◆ EXERCISE PROMPT ◆
If a line of the listing contains the string "applied", return that line.

--- DATASET ENTRIES Enclosed Below ---

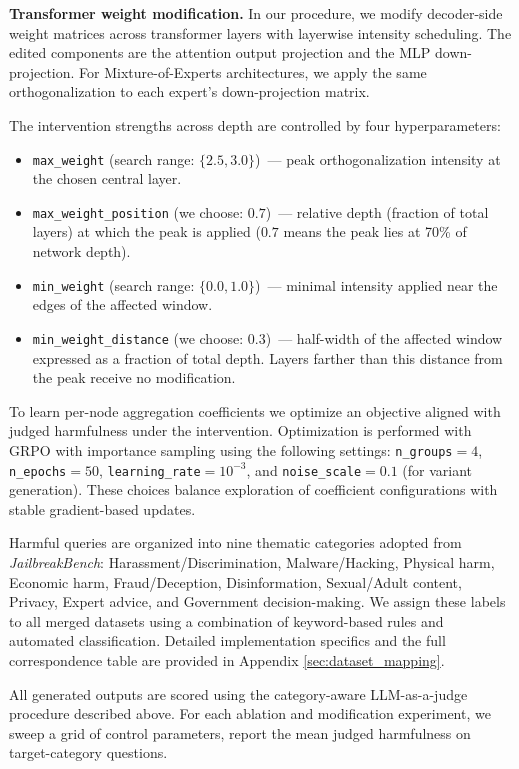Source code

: \documentclass{article}
\theoremstyle{plain}
\theoremstyle{definition}
\theoremstyle{remark}
\begin{document}
\textbf{Transformer weight modification.} In our procedure, we modify decoder-side weight matrices across transformer layers with layerwise intensity scheduling. The edited components are the attention output projection and the MLP down-projection. For Mixture-of-Experts architectures, we apply the same orthogonalization to each expert’s down-projection matrix.

The intervention strengths across depth are controlled by four hyperparameters:
\begin{itemize}
\item \texttt{max\_weight} (search range: $\{2.5, 3.0\}$)~--- peak orthogonalization intensity at the chosen central layer.
\item \texttt{max\_weight\_position} (we choose: $0.7$)~--- relative depth (fraction of total layers) at which the peak is applied ($0.7$ means the peak lies at 70\% of network depth).
\item \texttt{min\_weight} (search range: $\{0.0, 1.0\}$)~--- minimal intensity applied near the edges of the affected window.
\item \texttt{min\_weight\_distance} (we choose: $0.3$)~--- half-width of the affected window expressed as a fraction of total depth. Layers farther than this distance from the peak receive no modification.
\end{itemize}

To learn per-node aggregation coefficients we optimize an objective aligned with judged harmfulness under the intervention. Optimization is performed with GRPO with importance sampling using the following settings: \texttt{n\_groups}$=4$, \texttt{n\_epochs}$=50$, \texttt{learning\_rate}$=10^{-3}$, and \texttt{noise\_scale}$=0.1$ (for variant generation). These choices balance exploration of coefficient configurations with stable gradient-based updates.

Harmful queries are organized into nine thematic categories adopted from \textit{JailbreakBench}: Harassment/Discrimination, Malware/Hacking, Physical harm, Economic harm, Fraud/Deception, Disinformation, Sexual/Adult content, Privacy, Expert advice, and Government decision-making. We assign these labels to all merged datasets using a combination of keyword-based rules and automated classification. Detailed implementation specifics and the full correspondence table are provided in Appendix \ref{sec:dataset_mapping}.

All generated outputs are scored using the category-aware LLM-as-a-judge procedure described above. For each ablation and modification experiment, we sweep a grid of control parameters, report the mean judged harmfulness on target-category questions.
\end{document}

--- End of Enclosed DATASET ENTRIES ---

◆ SOLUTION TO THE EXERCISE ◆
\item \texttt{max\_weight\_position} (we choose: $0.7$)~--- relative depth (fraction of total layers) at which the peak is applied ($0.7$ means the peak lies at 70\% of network depth).
\item \texttt{min\_weight} (search range: $\{0.0, 1.0\}$)~--- minimal intensity applied near the edges of the affected window.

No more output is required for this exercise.